Directions: Give back every entry, copied exactly.

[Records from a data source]
========

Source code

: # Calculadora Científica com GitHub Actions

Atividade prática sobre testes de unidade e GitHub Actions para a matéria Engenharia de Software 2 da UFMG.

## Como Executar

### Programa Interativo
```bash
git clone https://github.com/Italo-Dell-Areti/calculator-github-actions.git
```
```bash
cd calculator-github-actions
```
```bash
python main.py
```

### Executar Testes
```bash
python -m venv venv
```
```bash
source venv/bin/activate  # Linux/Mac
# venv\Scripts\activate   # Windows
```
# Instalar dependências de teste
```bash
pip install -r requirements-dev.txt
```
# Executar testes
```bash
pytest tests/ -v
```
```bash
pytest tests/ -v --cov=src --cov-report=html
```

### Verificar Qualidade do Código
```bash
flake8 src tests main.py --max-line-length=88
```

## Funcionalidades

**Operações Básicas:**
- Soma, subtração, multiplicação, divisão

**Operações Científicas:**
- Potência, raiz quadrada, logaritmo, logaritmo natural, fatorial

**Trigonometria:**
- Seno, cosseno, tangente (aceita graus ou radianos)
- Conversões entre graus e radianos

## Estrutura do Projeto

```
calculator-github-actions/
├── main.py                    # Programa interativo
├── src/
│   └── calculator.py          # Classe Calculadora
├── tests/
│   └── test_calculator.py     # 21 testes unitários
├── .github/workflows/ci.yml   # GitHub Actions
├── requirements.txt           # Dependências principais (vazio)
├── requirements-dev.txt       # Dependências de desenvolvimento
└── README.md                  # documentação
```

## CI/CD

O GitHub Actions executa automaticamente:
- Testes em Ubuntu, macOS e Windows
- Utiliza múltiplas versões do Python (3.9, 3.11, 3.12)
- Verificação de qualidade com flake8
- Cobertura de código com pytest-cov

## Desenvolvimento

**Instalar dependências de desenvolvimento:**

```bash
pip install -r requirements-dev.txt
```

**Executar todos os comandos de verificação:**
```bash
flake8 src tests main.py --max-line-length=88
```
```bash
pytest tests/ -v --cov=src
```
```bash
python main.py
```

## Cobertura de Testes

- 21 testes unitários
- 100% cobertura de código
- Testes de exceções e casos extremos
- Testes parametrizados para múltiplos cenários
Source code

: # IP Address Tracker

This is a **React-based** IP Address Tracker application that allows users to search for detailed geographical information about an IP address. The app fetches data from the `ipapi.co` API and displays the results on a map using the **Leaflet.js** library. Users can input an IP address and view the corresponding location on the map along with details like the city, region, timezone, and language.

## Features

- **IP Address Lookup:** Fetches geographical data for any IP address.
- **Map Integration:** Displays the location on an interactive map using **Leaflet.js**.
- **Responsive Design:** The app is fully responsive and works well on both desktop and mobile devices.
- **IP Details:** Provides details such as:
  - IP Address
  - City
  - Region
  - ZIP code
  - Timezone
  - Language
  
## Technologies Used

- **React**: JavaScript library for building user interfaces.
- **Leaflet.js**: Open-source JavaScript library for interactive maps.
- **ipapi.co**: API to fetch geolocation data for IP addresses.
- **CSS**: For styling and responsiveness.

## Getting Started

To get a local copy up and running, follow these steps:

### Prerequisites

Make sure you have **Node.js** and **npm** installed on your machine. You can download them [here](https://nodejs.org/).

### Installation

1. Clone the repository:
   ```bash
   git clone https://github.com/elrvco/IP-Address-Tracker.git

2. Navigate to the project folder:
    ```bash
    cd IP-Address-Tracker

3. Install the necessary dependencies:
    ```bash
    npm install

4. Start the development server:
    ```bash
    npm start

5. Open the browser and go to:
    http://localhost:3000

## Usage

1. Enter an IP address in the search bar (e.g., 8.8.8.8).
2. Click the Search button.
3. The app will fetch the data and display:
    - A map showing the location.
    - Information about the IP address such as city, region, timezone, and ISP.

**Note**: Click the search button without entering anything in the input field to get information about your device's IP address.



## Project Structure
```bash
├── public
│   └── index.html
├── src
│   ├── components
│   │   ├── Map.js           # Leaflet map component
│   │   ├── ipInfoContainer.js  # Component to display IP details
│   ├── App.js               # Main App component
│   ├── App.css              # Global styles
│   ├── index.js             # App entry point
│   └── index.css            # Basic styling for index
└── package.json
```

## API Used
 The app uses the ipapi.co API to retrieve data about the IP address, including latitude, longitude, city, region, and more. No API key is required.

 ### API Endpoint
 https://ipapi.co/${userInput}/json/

========

Task solution:
Source code

: # Calculadora Científica com GitHub Actions

Atividade prática sobre testes de unidade e GitHub Actions para a matéria Engenharia de Software 2 da UFMG.

## Como Executar

### Programa Interativo
```bash
git clone https://github.com/Italo-Dell-Areti/calculator-github-actions.git
```
```bash
cd calculator-github-actions
```
```bash
python main.py
```

### Executar Testes
```bash
python -m venv venv
```
```bash
source venv/bin/activate  # Linux/Mac
# venv\Scripts\activate   # Windows
```
# Instalar dependências de teste
```bash
pip install -r requirements-dev.txt
```
# Executar testes
```bash
pytest tests/ -v
```
```bash
pytest tests/ -v --cov=src --cov-report=html
```

### Verificar Qualidade do Código
```bash
flake8 src tests main.py --max-line-length=88
```

## Funcionalidades

**Operações Básicas:**
- Soma, subtração, multiplicação, divisão

**Operações Científicas:**
- Potência, raiz quadrada, logaritmo, logaritmo natural, fatorial

**Trigonometria:**
- Seno, cosseno, tangente (aceita graus ou radianos)
- Conversões entre graus e radianos

## Estrutura do Projeto

```
calculator-github-actions/
├── main.py                    # Programa interativo
├── src/
│   └── calculator.py          # Classe Calculadora
├── tests/
│   └── test_calculator.py     # 21 testes unitários
├── .github/workflows/ci.yml   # GitHub Actions
├── requirements.txt           # Dependências principais (vazio)
├── requirements-dev.txt       # Dependências de desenvolvimento
└── README.md                  # documentação
```

## CI/CD

O GitHub Actions executa automaticamente:
- Testes em Ubuntu, macOS e Windows
- Utiliza múltiplas versões do Python (3.9, 3.11, 3.12)
- Verificação de qualidade com flake8
- Cobertura de código com pytest-cov

## Desenvolvimento

**Instalar dependências de desenvolvimento:**

```bash
pip install -r requirements-dev.txt
```

**Executar todos os comandos de verificação:**
```bash
flake8 src tests main.py --max-line-length=88
```
```bash
pytest tests/ -v --cov=src
```
```bash
python main.py
```

## Cobertura de Testes

- 21 testes unitários
- 100% cobertura de código
- Testes de exceções e casos extremos
- Testes parametrizados para múltiplos cenários
Source code

: # IP Address Tracker

This is a **React-based** IP Address Tracker application that allows users to search for detailed geographical information about an IP address. The app fetches data from the `ipapi.co` API and displays the results on a map using the **Leaflet.js** library. Users can input an IP address and view the corresponding location on the map along with details like the city, region, timezone, and language.

## Features

- **IP Address Lookup:** Fetches geographical data for any IP address.
- **Map Integration:** Displays the location on an interactive map using **Leaflet.js**.
- **Responsive Design:** The app is fully responsive and works well on both desktop and mobile devices.
- **IP Details:** Provides details such as:
  - IP Address
  - City
  - Region
  - ZIP code
  - Timezone
  - Language
  
## Technologies Used

- **React**: JavaScript library for building user interfaces.
- **Leaflet.js**: Open-source JavaScript library for interactive maps.
- **ipapi.co**: API to fetch geolocation data for IP addresses.
- **CSS**: For styling and responsiveness.

## Getting Started

To get a local copy up and running, follow these steps:

### Prerequisites

Make sure you have **Node.js** and **npm** installed on your machine. You can download them [here](https://nodejs.org/).

### Installation

1. Clone the repository:
   ```bash
   git clone https://github.com/elrvco/IP-Address-Tracker.git

2. Navigate to the project folder:
    ```bash
    cd IP-Address-Tracker

3. Install the necessary dependencies:
    ```bash
    npm install

4. Start the development server:
    ```bash
    npm start

5. Open the browser and go to:
    http://localhost:3000

## Usage

1. Enter an IP address in the search bar (e.g., 8.8.8.8).
2. Click the Search button.
3. The app will fetch the data and display:
    - A map showing the location.
    - Information about the IP address such as city, region, timezone, and ISP.

**Note**: Click the search button without entering anything in the input field to get information about your device's IP address.



## Project Structure
```bash
├── public
│   └── index.html
├── src
│   ├── components
│   │   ├── Map.js           # Leaflet map component
│   │   ├── ipInfoContainer.js  # Component to display IP details
│   ├── App.js               # Main App component
│   ├── App.css              # Global styles
│   ├── index.js             # App entry point
│   └── index.css            # Basic styling for index
└── package.json
```

## API Used
 The app uses the ipapi.co API to retrieve data about the IP address, including latitude, longitude, city, region, and more. No API key is required.

 ### API Endpoint
 https://ipapi.co/${userInput}/json/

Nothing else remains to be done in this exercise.